La nouvelle obligation de divulguer les atteintes à la sécurité des données

A la suite de piratages ou tout simplement à la suite de la perte d’un ordinateur portable ou d’un disque dur par un employé, des pertes massives de données personnelles ont été révélées ces dernières années. Selon les sites internet spécialisés, le record de la perte de données a pour origine la société Heartland Payment Systems, qui a déclaré en janvier 2009 la perte des données des pistes magnétiques de 130 millions de cartes bancaires, permettant ainsi la réalisation de cartes contrefaisantes parfaitement utilisables. En avril 2011, Sony a annoncé le piratage de son playstation network (PSN). A la suite de cette attaque, 77 millions de comptes de joueurs en ligne ont été compromis. Les auteurs de ces intrusions on pu prendre connaissance des noms, adresse postale, adresse de courrier électronique, mots de passe et login, identifiant de joueur et question secrète des utilisateurs du PSN. Mais ce sont également les données bancaires qui ont été compromises : les numéros de carte et date d’expiration, conservés en clair, ont pu être dérobés. Si le cryptogramme visuel n’était pas conservé, il peut être retrouvé automatiquement par les pirates puisqu’il n’y a que 1000 combinaisons possibles et que les systèmes de paiement en ligne permettent la ressaisie du cryptogramme autant de fois que nécessaire.

 

Précédents législatifs américains.

Les Etats-Unis ne se sont pas dotés d’une législation fédérale spécifique relative à la protection des données personnelles. Cependant, les états fédérés furent les pionniers dans l’adoption de lois au contenu original : l’obligation de divulguer les atteintes à la confidentialité des données personnelles.

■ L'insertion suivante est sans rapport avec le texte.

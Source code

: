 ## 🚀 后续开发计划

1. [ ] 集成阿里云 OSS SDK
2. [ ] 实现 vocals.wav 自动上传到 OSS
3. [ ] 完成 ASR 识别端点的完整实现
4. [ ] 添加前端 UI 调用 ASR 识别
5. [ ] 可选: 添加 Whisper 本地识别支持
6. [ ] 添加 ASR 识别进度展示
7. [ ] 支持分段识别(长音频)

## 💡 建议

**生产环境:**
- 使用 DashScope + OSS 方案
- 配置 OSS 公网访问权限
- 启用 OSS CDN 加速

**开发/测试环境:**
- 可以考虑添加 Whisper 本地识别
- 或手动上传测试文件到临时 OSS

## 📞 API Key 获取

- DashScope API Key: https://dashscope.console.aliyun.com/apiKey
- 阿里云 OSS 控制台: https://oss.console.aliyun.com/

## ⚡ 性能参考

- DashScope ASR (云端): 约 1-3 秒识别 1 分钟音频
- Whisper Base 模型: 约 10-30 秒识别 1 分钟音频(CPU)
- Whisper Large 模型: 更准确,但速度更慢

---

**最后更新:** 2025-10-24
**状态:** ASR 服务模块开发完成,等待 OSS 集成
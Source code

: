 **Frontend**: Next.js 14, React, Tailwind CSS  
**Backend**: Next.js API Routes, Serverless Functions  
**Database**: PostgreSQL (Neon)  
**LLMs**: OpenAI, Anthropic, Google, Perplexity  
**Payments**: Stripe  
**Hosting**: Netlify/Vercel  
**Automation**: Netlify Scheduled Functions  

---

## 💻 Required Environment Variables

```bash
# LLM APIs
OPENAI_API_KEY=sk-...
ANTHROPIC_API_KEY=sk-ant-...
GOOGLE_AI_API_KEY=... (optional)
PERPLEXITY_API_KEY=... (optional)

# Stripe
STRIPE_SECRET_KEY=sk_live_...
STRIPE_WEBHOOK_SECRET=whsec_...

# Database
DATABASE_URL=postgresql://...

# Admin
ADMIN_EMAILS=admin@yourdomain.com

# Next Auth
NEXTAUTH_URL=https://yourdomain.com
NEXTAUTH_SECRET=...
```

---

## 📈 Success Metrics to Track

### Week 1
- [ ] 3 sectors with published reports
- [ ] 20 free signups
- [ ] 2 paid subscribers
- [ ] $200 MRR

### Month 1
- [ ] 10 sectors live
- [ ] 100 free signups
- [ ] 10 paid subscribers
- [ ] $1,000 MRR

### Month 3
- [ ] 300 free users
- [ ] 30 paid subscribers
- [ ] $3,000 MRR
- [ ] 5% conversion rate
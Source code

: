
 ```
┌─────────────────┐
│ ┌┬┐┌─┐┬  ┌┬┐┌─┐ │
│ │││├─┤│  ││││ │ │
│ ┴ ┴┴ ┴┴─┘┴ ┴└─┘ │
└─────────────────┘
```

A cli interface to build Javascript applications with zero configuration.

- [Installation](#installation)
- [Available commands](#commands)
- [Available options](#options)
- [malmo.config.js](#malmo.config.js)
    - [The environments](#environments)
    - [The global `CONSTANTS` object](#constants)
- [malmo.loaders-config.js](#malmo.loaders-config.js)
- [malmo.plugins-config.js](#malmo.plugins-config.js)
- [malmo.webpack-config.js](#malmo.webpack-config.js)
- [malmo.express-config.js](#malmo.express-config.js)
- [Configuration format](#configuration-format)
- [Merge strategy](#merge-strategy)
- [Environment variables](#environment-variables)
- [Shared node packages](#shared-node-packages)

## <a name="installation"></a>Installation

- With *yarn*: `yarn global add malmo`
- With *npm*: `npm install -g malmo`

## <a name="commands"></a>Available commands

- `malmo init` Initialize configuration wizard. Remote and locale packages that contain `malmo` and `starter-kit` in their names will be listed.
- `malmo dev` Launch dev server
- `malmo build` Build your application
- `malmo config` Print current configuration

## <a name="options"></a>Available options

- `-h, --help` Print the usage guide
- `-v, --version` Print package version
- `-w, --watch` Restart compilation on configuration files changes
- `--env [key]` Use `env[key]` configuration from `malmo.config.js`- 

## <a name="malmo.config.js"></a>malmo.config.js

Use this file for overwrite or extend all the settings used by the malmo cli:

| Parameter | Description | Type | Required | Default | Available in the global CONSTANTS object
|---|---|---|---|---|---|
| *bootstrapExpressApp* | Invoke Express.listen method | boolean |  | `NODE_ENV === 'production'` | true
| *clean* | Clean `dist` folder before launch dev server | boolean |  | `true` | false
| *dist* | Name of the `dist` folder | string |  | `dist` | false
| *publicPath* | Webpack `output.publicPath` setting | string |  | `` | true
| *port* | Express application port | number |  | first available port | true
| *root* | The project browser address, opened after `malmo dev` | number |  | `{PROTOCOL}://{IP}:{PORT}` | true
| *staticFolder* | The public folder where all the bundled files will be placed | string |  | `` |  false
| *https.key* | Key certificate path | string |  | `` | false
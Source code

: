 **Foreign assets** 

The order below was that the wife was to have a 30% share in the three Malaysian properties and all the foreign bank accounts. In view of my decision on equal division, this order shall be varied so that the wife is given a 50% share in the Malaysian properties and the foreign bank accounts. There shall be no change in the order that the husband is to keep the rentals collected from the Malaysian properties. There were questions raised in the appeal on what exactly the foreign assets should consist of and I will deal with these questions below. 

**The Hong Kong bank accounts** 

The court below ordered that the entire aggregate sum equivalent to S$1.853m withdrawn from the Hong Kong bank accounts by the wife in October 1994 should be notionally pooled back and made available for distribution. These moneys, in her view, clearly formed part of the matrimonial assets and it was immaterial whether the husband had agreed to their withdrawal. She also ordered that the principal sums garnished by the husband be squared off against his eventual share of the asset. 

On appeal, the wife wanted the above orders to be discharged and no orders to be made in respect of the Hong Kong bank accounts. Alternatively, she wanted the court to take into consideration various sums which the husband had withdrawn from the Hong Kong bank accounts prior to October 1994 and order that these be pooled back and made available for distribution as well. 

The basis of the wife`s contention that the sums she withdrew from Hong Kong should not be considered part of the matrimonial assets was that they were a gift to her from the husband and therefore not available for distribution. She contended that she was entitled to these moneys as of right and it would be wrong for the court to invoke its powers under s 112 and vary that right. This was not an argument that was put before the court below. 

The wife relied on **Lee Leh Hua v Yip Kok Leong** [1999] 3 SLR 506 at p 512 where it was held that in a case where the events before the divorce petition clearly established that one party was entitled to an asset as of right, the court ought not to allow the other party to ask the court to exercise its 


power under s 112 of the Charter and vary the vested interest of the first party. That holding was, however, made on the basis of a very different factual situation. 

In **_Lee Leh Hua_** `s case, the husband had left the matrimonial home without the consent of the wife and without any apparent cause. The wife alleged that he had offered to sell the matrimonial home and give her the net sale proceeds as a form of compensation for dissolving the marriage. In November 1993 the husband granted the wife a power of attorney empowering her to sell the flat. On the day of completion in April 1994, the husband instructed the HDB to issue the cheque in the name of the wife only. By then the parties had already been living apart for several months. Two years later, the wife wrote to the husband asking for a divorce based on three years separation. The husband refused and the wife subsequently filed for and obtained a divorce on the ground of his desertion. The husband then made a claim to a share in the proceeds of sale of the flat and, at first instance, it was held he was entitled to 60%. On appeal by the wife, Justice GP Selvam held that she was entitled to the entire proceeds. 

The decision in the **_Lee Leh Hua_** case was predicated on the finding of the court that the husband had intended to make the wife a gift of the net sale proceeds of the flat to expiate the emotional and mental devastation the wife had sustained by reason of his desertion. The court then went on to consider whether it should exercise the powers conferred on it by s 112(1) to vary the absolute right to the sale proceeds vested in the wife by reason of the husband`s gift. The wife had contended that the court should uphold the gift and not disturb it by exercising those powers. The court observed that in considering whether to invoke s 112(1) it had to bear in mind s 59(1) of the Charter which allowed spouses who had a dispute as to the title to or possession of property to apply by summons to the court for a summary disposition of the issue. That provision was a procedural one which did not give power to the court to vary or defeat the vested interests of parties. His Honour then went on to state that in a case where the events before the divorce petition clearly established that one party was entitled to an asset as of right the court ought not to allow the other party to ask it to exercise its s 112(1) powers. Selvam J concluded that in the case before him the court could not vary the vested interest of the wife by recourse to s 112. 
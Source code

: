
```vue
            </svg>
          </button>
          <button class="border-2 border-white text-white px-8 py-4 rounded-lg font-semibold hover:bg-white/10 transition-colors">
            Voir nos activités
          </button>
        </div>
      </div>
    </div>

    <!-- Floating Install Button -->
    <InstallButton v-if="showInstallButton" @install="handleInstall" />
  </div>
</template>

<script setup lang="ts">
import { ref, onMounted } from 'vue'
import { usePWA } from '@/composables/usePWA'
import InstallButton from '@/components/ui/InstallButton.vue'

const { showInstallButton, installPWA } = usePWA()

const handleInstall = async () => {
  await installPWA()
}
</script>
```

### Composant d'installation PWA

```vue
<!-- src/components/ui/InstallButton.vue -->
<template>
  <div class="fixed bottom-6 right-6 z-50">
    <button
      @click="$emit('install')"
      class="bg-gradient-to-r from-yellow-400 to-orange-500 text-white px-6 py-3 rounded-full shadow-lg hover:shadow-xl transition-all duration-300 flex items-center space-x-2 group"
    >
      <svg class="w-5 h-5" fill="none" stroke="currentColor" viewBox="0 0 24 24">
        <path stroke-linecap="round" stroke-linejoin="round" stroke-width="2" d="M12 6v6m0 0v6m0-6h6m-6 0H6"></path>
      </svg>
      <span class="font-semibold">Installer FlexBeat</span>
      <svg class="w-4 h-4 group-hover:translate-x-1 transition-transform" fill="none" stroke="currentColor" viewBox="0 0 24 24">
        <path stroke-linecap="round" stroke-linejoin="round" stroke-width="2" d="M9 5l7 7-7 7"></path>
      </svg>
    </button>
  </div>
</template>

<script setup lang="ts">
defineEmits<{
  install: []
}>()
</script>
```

La Californie fut le premier Etat à légiférer en ce sens par une loi du 12 février 2002 modificative du code civil californien[1]. Toute entité qui possède des données personnelles doit rendre public toute violation de la sécurité de ces données, entendue comme l’obtention non-autorisée de données personnelles informatisées de nature à compromettre leur sécurité, leur confidentialité ou leur intégrité. La divulgation doit être opérée le plus rapidement possible à compter de la découverte de l’atteinte aux données. Elle prend normalement la forme d’une notification écrite à l’intéressé mais, sous certaines conditions, lorsque la notification écrite individuelle entraînerait des frais supérieurs à 250 000 dollars ou concernerait plus de 500 000 personnes, elle peut s’opérer sous forme d’annonces publiques sur internet ou dans les médias. La personne victime de la divulgation de ses données personnelles est en droit d’en demander l’indemnisation.

A la suite de la loi californienne, la quasi-totalité des Etats américains ont adopté une législation similaire.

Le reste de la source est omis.